[[ MATERIAL SUPPLIED, beginning ]]

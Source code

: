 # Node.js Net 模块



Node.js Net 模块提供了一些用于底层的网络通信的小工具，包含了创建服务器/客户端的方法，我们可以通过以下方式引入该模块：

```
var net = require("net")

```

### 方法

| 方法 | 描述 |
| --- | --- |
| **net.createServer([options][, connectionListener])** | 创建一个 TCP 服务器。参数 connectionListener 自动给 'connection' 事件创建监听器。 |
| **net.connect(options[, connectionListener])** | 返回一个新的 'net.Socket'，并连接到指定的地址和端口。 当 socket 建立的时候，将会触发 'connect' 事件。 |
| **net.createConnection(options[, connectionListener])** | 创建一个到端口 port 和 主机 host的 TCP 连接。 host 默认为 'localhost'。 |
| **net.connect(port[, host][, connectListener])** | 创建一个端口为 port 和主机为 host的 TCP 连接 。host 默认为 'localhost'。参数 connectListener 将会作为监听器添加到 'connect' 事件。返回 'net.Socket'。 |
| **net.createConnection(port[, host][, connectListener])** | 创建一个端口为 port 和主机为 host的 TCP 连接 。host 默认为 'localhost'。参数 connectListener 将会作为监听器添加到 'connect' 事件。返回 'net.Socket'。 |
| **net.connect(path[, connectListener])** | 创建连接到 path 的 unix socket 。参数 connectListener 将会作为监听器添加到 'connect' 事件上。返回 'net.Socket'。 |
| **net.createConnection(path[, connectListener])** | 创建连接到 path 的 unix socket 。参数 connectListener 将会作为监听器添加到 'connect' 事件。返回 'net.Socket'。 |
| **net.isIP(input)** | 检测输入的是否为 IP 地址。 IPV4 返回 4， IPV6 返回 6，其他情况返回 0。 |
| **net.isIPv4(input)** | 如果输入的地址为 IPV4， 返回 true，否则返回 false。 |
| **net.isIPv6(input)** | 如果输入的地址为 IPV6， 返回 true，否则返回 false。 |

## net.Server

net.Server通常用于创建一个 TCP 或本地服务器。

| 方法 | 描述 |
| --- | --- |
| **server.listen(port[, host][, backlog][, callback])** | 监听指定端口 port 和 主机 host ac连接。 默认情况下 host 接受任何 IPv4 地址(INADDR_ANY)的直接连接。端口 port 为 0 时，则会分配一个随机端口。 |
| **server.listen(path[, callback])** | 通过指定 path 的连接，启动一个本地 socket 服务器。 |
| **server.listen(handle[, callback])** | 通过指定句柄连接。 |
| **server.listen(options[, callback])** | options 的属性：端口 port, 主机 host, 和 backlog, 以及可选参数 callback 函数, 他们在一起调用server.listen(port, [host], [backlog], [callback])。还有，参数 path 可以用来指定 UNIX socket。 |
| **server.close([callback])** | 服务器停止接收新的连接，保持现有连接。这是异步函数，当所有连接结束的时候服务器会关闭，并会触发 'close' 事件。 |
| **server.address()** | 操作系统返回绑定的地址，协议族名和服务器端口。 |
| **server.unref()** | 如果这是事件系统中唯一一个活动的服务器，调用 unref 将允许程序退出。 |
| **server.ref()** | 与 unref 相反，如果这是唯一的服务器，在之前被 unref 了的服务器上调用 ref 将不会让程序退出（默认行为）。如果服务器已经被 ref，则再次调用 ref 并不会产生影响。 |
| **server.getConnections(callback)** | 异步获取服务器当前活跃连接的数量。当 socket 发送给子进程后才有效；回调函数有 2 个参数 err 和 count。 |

[[ MATERIAL SUPPLIED, end ]]
[[ MATERIAL SUPPLIED, beginning ]]

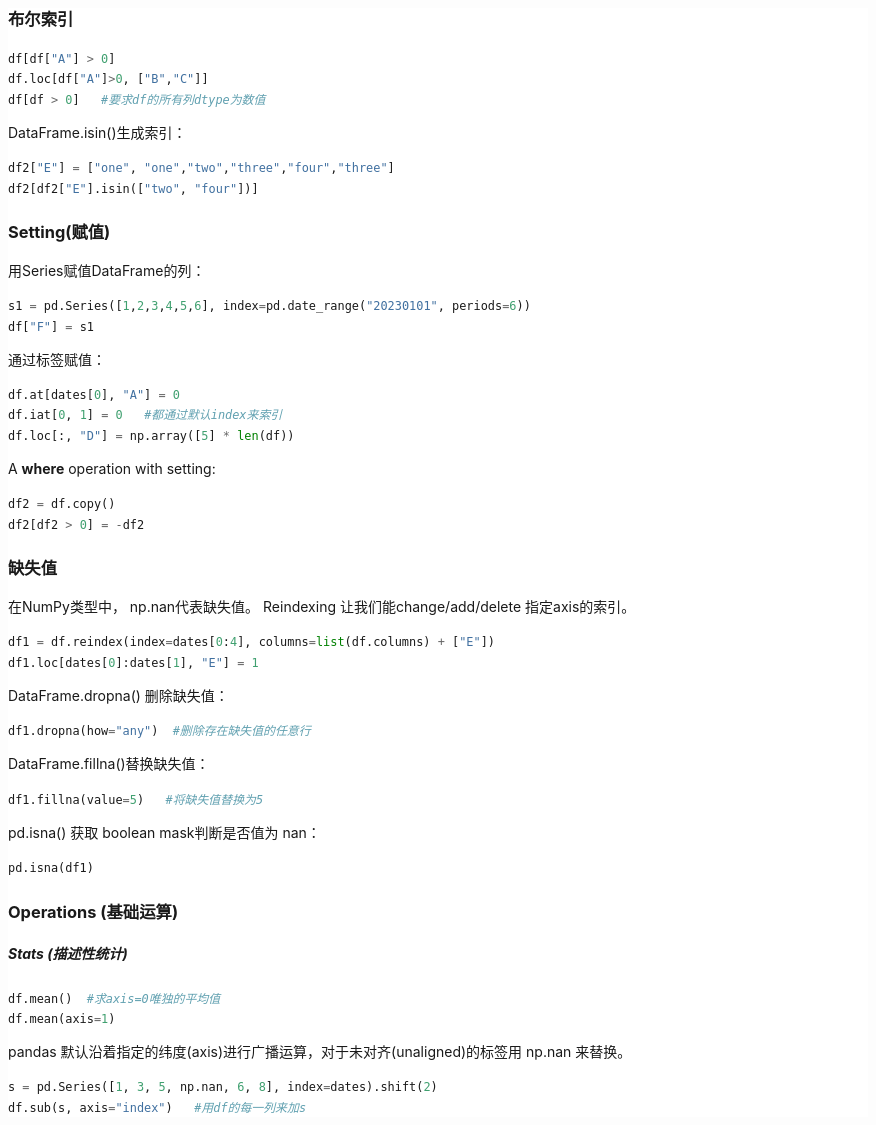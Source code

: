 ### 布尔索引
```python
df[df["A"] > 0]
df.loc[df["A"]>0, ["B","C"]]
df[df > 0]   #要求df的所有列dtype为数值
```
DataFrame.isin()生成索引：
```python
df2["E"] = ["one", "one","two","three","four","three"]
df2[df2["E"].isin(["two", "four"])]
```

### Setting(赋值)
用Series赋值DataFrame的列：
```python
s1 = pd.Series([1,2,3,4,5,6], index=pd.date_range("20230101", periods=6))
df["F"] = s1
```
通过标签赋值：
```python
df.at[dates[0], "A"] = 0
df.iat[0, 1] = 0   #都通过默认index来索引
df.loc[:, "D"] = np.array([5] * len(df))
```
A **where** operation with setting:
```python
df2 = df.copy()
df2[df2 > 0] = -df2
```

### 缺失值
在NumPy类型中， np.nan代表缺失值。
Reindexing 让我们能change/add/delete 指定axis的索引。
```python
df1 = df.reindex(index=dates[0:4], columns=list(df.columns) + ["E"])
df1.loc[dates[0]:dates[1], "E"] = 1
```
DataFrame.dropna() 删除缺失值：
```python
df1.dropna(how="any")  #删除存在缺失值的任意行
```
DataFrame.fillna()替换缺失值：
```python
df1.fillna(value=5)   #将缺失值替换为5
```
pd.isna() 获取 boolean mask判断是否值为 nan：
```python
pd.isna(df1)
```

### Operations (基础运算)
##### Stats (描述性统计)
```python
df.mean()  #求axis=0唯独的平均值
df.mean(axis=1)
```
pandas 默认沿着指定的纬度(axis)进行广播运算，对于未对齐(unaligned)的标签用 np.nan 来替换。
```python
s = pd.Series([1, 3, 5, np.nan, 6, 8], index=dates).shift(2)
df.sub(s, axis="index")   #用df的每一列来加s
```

[[ MATERIAL SUPPLIED, end ]]

If a line contains the word "four", it counts; say how many such lines there are in the data above, and nothing else.

**PROBLEM SOLUTION:** 2